═════ Listed entries

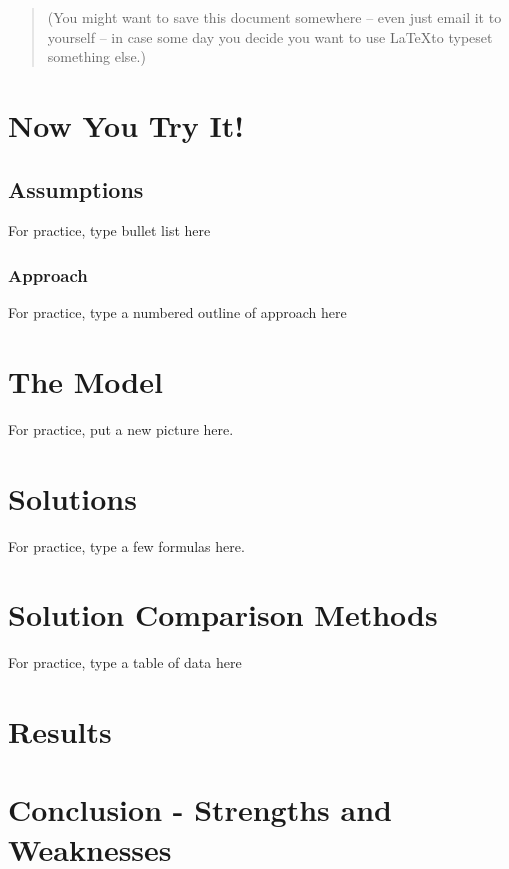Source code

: \documentclass[12pt]{article}   %
\newcounter{case}
\begin{document}
\bigskip\bigskip

\begin{quote}
(You might want to save this document somewhere -- even just email it to yourself -- in
case some day you decide you want to use \LaTeX to typeset something else.)
\end{quote}


\newpage

\section{Now You Try It!}

\subsection{Assumptions}

For practice, type bullet list here

\subsubsection{Approach}

For practice, type a numbered outline of approach here

\section{The Model}

For practice, put a new picture here.

\section{Solutions}

For practice, type a few formulas here.

\section{Solution Comparison Methods}

For practice, type a table of data here

\section{Results}

\section{Conclusion - Strengths and Weaknesses}
\end{document}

══════════

What to do: Please show all lines from the entries that contain the word "case".

Task output:
\newcounter{case}
case some day you decide you want to use \LaTeX to typeset something else.)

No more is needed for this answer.